Даже ум, никогда не помышлявший о тяжком преступлении, невольно создает сейчас иную конструкцию, в которой отравление не связано крепкой, явной нитью с отравителем. Ум этот требует объяснения, и я попробую дать его кратким и полным. Мне не избежать наказания, ибо я виновен. Я не смею прятаться от положенного мне: я не отрекаюсь от всего, во что верил с восемнадцати лет, однако же до обретения веры я совершал разные поступки, и один из них я скрыл. Я скрыл дочь, рожденную до принесения обета, не позволяющего слугам Господа иметь семью. Ее мать погибла при родах, я отдал младенца на воспитание доброй бездетной паре и больше не виделся с ней. Я не зову ее своей дочерью – не я растил ее. Я не смею гордиться высоким положением ее почтенного супруга – не я собирал ей приданое. Но я увидел ее имя и взял на себя право; я увидел ее лицо, столь похожее на лицо ее давно ушедшей матери, и утвердился в решимости. Женщина и астроном никогда не поедут на Доннар. Они не отправятся в ссылку на далекий скалистый остров, где холодные дожди сменяются беспросветной метелью, где в бедных хибарах ютятся лучшие созидатели Тигарена, неугодные Его Божественному Всесвятейшеству. Я не был на Доннаре и не могу его описать – но вчерашней ночью, проглядывая бумаги, я увидел неладное. Я увидел, что туда везут теплые вещи и солонину, я увидел
карту, на которой нет ни астрономической башни, ни садов, только горстка одноэтажных домиков да сараи. Я узнал, что капитану приказано оставить пассажиров на острове, развернуть корабль и уже не возвращаться. Человек, не осведомленный о власти решений Маавфена Третьего, выскажет предположение, что были иные способы остановить переселение, я и сам перебирал их все, и ни один не смог пообещать мне твердо, что женщина и астроном не окажутся на Доннаре.

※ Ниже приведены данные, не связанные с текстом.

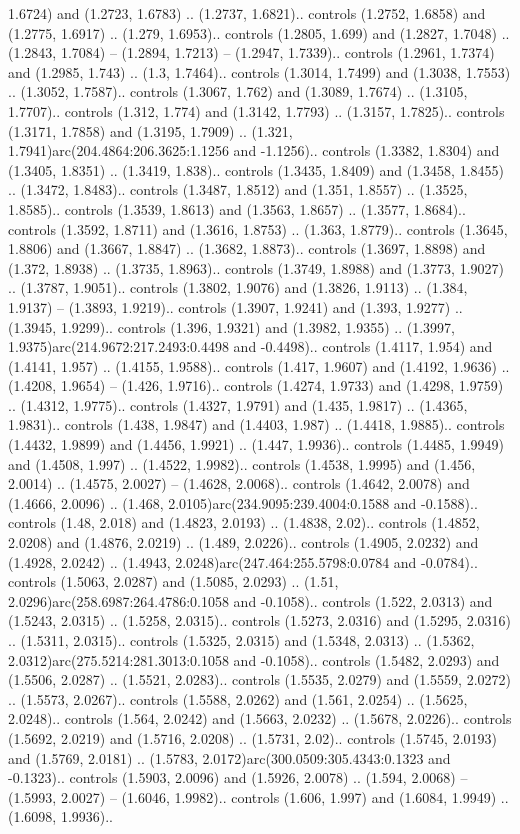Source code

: 1.6724) and (1.2723, 1.6783) .. (1.2737, 1.6821).. controls (1.2752, 1.6858) and (1.2775, 1.6917) .. (1.279, 1.6953).. controls (1.2805, 1.699) and (1.2827, 1.7048) .. (1.2843, 1.7084) -- (1.2894, 1.7213) -- (1.2947, 1.7339).. controls (1.2961, 1.7374) and (1.2985, 1.743) .. (1.3, 1.7464).. controls (1.3014, 1.7499) and (1.3038, 1.7553) .. (1.3052, 1.7587).. controls (1.3067, 1.762) and (1.3089, 1.7674) .. (1.3105, 1.7707).. controls (1.312, 1.774) and (1.3142, 1.7793) .. (1.3157, 1.7825).. controls (1.3171, 1.7858) and (1.3195, 1.7909) .. (1.321, 1.7941)arc(204.4864:206.3625:1.1256 and -1.1256).. controls (1.3382, 1.8304) and (1.3405, 1.8351) .. (1.3419, 1.838).. controls (1.3435, 1.8409) and (1.3458, 1.8455) .. (1.3472, 1.8483).. controls (1.3487, 1.8512) and (1.351, 1.8557) .. (1.3525, 1.8585).. controls (1.3539, 1.8613) and (1.3563, 1.8657) .. (1.3577, 1.8684).. controls (1.3592, 1.8711) and (1.3616, 1.8753) .. (1.363, 1.8779).. controls (1.3645, 1.8806) and (1.3667, 1.8847) .. (1.3682, 1.8873).. controls (1.3697, 1.8898) and (1.372, 1.8938) .. (1.3735, 1.8963).. controls (1.3749, 1.8988) and (1.3773, 1.9027) .. (1.3787, 1.9051).. controls (1.3802, 1.9076) and (1.3826, 1.9113) .. (1.384, 1.9137) -- (1.3893, 1.9219).. controls (1.3907, 1.9241) and (1.393, 1.9277) .. (1.3945, 1.9299).. controls (1.396, 1.9321) and (1.3982, 1.9355) .. (1.3997, 1.9375)arc(214.9672:217.2493:0.4498 and -0.4498).. controls (1.4117, 1.954) and (1.4141, 1.957) .. (1.4155, 1.9588).. controls (1.417, 1.9607) and (1.4192, 1.9636) .. (1.4208, 1.9654) -- (1.426, 1.9716).. controls (1.4274, 1.9733) and (1.4298, 1.9759) .. (1.4312, 1.9775).. controls (1.4327, 1.9791) and (1.435, 1.9817) .. (1.4365, 1.9831).. controls (1.438, 1.9847) and (1.4403, 1.987) .. (1.4418, 1.9885).. controls (1.4432, 1.9899) and (1.4456, 1.9921) .. (1.447, 1.9936).. controls (1.4485, 1.9949) and (1.4508, 1.997) .. (1.4522, 1.9982).. controls (1.4538, 1.9995) and (1.456, 2.0014) .. (1.4575, 2.0027) -- (1.4628, 2.0068).. controls (1.4642, 2.0078) and (1.4666, 2.0096) .. (1.468, 2.0105)arc(234.9095:239.4004:0.1588 and -0.1588).. controls (1.48, 2.018) and (1.4823, 2.0193) .. (1.4838, 2.02).. controls (1.4852, 2.0208) and (1.4876, 2.0219) .. (1.489, 2.0226).. controls (1.4905, 2.0232) and (1.4928, 2.0242) .. (1.4943, 2.0248)arc(247.464:255.5798:0.0784 and -0.0784).. controls (1.5063, 2.0287) and (1.5085, 2.0293) .. (1.51, 2.0296)arc(258.6987:264.4786:0.1058 and -0.1058).. controls (1.522, 2.0313) and (1.5243, 2.0315) .. (1.5258, 2.0315).. controls (1.5273, 2.0316) and (1.5295, 2.0316) .. (1.5311, 2.0315).. controls (1.5325, 2.0315) and (1.5348, 2.0313) .. (1.5362, 2.0312)arc(275.5214:281.3013:0.1058 and -0.1058).. controls (1.5482, 2.0293) and (1.5506, 2.0287) .. (1.5521, 2.0283).. controls (1.5535, 2.0279) and (1.5559, 2.0272) .. (1.5573, 2.0267).. controls (1.5588, 2.0262) and (1.561, 2.0254) .. (1.5625, 2.0248).. controls (1.564, 2.0242) and (1.5663, 2.0232) .. (1.5678, 2.0226).. controls (1.5692, 2.0219) and (1.5716, 2.0208) .. (1.5731, 2.02).. controls (1.5745, 2.0193) and (1.5769, 2.0181) .. (1.5783, 2.0172)arc(300.0509:305.4343:0.1323 and -0.1323).. controls (1.5903, 2.0096) and (1.5926, 2.0078) .. (1.594, 2.0068) -- (1.5993, 2.0027) -- (1.6046, 1.9982).. controls (1.606, 1.997) and (1.6084, 1.9949) .. (1.6098, 1.9936).. 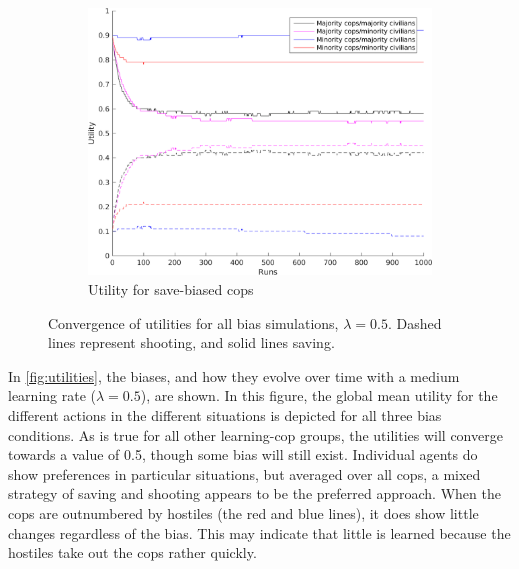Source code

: \begin{figure}[H]
    \begin{subfigure}[b]{0.62\textwidth}
        \includegraphics[width=\textwidth]{./pictures/Utility05BiasSave}
        \caption{Utility for save-biased cops }
        \label{fig:utSave}
    \end{subfigure}
\caption{Convergence of utilities for all bias simulations, $\lambda = 0.5$. Dashed lines represent shooting, and solid lines saving. }
\label{fig:utilities}
\end{figure}
In \autoref{fig:utilities}, the biases, and how they evolve over time with a medium learning rate ($\lambda = 0.5$), are shown. In this figure, the global mean utility for the different actions in the different situations is depicted for all three bias conditions. As is true for all other learning-cop groups, the utilities will converge towards a value of 0.5, though some bias will still exist. Individual agents do show preferences in particular situations, but averaged over all cops, a mixed strategy of saving and shooting appears to be the preferred approach. When the cops are outnumbered by hostiles (the red and blue lines), it does show little changes regardless of the bias. This may indicate that little is learned because the hostiles take out the cops rather quickly. 



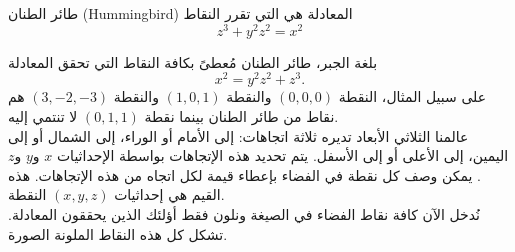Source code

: \begin{surferPage}{طائر الطنان (Hummingbird)}
المعادلة هي التي تقرر النقاط\\
  
  \smallskip
\[z^3+ y^2	z^2	= x^2\]

\singlespacing
بلغة الجبر، طائر الطنان مُعطىً بكافة النقاط التي تحقق المعادلة
\smallskip
\[ x^2= y^2z^2+z^3.\]
\smallskip
على سبيل المثال، النقطة
 $(0,0,0)$
  والنقطة  
  $(1,0,1)$
   والنقطة
 $(3,-2,-3)$ 
    هم نقاط من طائر الطنان بينما نقطة
     $(0,1,1)$
      لا تنتمي إليه.\\
 \singlespacing
عالمنا الثلاثي الأبعاد تديره ثلاثة اتجاهات: إلى الأمام أو الوراء، إلى الشمال أو إلى اليمين، إلى الأعلى أو إلى الأسفل. يتم تحديد هذه الإتجاهات بواسطة الإحداثيات $x$ و$y$ و$z$. يمكن وصف كل نقطة في الفضاء بإعطاء قيمة لكل اتجاه من هذه الإتجاهات. هذه القيم هي إحداثيات
 $(x,y,z)$
  النقطة.\\
\singlespacing
نُدخل الآن كافة نقاط الفضاء في الصيغة ونلون فقط أؤلئك الذين يحققون المعادلة. تشكل كل هذه النقاط الملونة الصورة.
\end{surferPage}
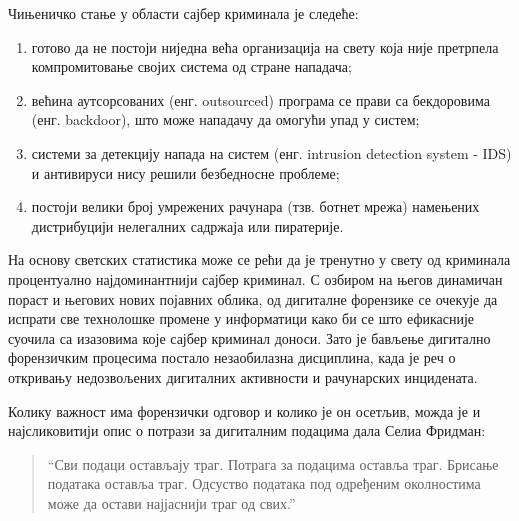 \documentclass[a4paper]{article}
\begin{document}
        Чињеничко стање у области сајбер криминала је следеће:
        \begin{enumerate}
            \item готово да не постоји ниједна већа организација на свету која није претрпела компромитовање својих система од стране нападача;
            \item већина аутсорсованих (енг. outsourced) програма се прави са бекдоровима (енг. backdoor), што може нападачу да омогући упад у систем;
            \item системи за детекцију напада на систем (енг. intrusion detection system - IDS) и антивируси нису решили безбедносне проблеме;
            \item постоји велики број умрежених рачунара (тзв. ботнет мрежа) намењених дистрибуцији нелегалних садржаја или пиратерије.
        \end{enumerate}
        На основу светских статистика може се рећи да је тренутно у свету од криминала процентуално најдоминантнији сајбер криминал. С озбиром на његов динамичан пораст и његових нових појавних облика, од дигиталне форензике се очекује да испрати све технолошке промене у информатици како би се што ефикасније суочила са изазовима које сајбер криминал доноси. Зато је бављење дигитално форензичким процесима постало незаобилазна дисциплина, када је реч о откривању недозвољених дигиталних активности и рачунарских инцидената.

        Колику важност има форензички одговор и колико је он осетљив, можда је и најсликовитији опис о потрази за дигиталним подацима дала Селиа Фридман\cite{fridmanCitat}:
        \begin{quote}
        “Сви подаци остављају траг. Потрага за подацима оставља траг. Брисање података оставља траг. Одсуство података под одређеним околностима може да остави најјаснији траг од свих.”
        \end{quote}
        
\end{document}
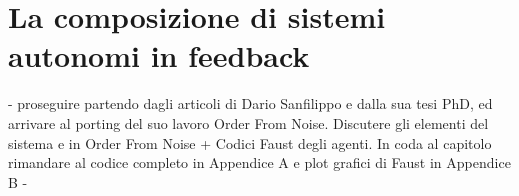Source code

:\section{La composizione di sistemi autonomi in feedback}
\label{sec:La composizione di sistemi autonomi in feedback}

- proseguire partendo dagli articoli di Dario Sanfilippo e dalla sua tesi PhD,
ed arrivare al porting del suo lavoro Order From Noise.
Discutere gli elementi del sistema e in Order From Noise +
Codici Faust degli agenti.
In coda al capitolo rimandare al codice completo in Appendice A e plot
grafici di Faust in Appendice B -
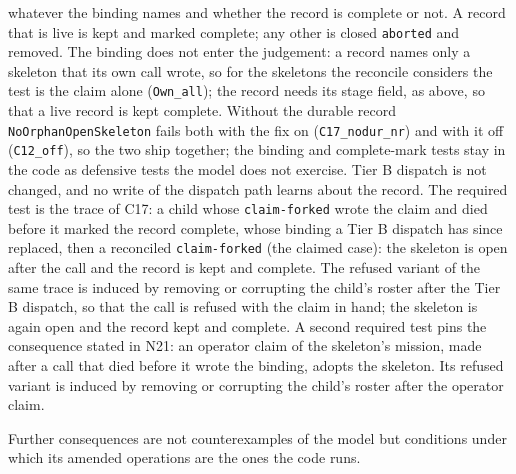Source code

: \documentclass[a4paper,10pt,fleqn]{article}
\newcommand{\field}[1]{\texttt{#1}}
\begin{document}
\begin{itemize}
    whatever the binding names and whether the record is complete or not. A
    record that is live is kept and marked complete; any other is closed
    \field{aborted} and removed. The binding does not enter the judgement: a
    record names only a skeleton that its own call wrote, so for the
    skeletons the reconcile considers the test is the claim alone
    (\texttt{Own\_all}); the record needs its stage field, as above, so that a
    live record is kept complete. Without the durable record \field{NoOrphanOpenSkeleton} fails both with the
    fix on (\texttt{C17\_nodur\_nr}) and with it off (\texttt{C12\_off}), so the two ship together; the binding and complete-mark tests stay in the code
    as defensive tests the model does not exercise. Tier B dispatch is not changed, and no write of the dispatch
    path learns about the record. The required test is the trace of C17: a
    child whose \field{claim-forked} wrote the claim and died before it marked
    the record complete, whose binding a Tier B dispatch has since replaced,
    then a reconciled \field{claim-forked} (the claimed case): the skeleton is
    open after the call and the record is kept and complete. The refused
    variant of the same trace is induced by removing or corrupting the child's
    roster after the Tier B dispatch, so that the call is refused with the claim in
    hand; the skeleton is again open and the record kept and complete. A second required
    test pins the consequence stated in N21: an operator claim of the
    skeleton's mission, made after a call that died before it wrote the
    binding, adopts the skeleton. Its refused variant is induced by removing or corrupting the child's
    roster after the operator claim.
\end{itemize}

Further consequences are not counterexamples of the model but
conditions under which its amended operations are the ones the code runs.
\end{document}
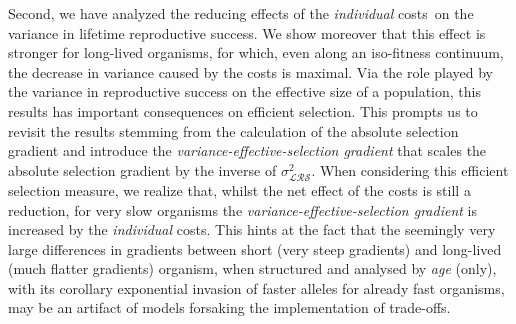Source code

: \documentclass[10pt,a4paper]{article}
\newcommand{\lam}{$\lambda$}
\newcommand{\PCoR}{\emph{individual} costs}
\newcommand{\TLA}{Trait Level Analysis}
\newcommand{\vLRO}{$\sigma_{\mathrm{\mathcal{LRS}}}^2$}
\begin{document}
Second, we have analyzed the reducing effects of the \PCoR\ on the variance in lifetime reproductive success. We show moreover that this effect is stronger for long-lived organisms, for which, even along an iso-fitness continuum, the decrease in variance caused by the costs is maximal. Via the role played by the variance in reproductive success on the effective size of a population, this results has important consequences on efficient selection. This prompts us to revisit the results stemming from the calculation of the absolute selection gradient and introduce the \emph{variance-effective-selection gradient} that scales the absolute selection gradient by the inverse of \vLRO. When considering this efficient selection measure, we realize that, whilst the net effect of the costs is still a reduction, for very slow organisms the \emph{variance-effective-selection gradient} is increased by the \PCoR. This hints at the fact that the seemingly very large differences in gradients between short (very steep gradients) and long-lived (much flatter gradients) organism, when structured and analysed by \emph{age} (only), with its corollary exponential invasion of faster alleles for already fast organisms, may be an artifact of models forsaking the implementation of trade-offs. \\

\end{document}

С разочарованием в себе я признаю также, что не сумел бы остановить Его Божественное Всесвятейшество ради десятков обреченных людей, лишь присутствие одного имени заставило меня идти на непростительные меры. Но все же я надеюсь, оставляя после себя эти строки, что слова мои будут услышаны. Что Тигарен узнает правду о Доннаре и возвратит суровому острову его совершенное одиночество.
Автор. Harper’s BAZAAR Kazakhstan.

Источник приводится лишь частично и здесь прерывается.